Given information
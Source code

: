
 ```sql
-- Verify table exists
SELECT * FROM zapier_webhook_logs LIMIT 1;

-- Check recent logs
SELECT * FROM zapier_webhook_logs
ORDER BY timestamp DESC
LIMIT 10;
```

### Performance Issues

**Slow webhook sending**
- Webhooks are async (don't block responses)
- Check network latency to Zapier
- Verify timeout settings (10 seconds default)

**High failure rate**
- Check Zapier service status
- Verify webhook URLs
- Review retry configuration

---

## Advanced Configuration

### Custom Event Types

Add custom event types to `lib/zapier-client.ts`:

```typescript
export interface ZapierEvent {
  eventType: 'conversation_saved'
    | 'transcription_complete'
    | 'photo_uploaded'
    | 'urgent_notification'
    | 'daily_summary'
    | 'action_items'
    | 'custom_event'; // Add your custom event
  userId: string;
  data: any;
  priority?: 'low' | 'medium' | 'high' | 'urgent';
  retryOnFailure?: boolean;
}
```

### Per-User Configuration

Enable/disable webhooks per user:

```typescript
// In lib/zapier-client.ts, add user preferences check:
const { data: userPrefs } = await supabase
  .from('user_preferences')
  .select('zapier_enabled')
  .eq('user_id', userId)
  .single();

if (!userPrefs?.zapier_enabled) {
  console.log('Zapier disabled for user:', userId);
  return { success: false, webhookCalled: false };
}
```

Work request
Look through the material and report how many of its lines hold the string "data", giving the number only.

Completed task
2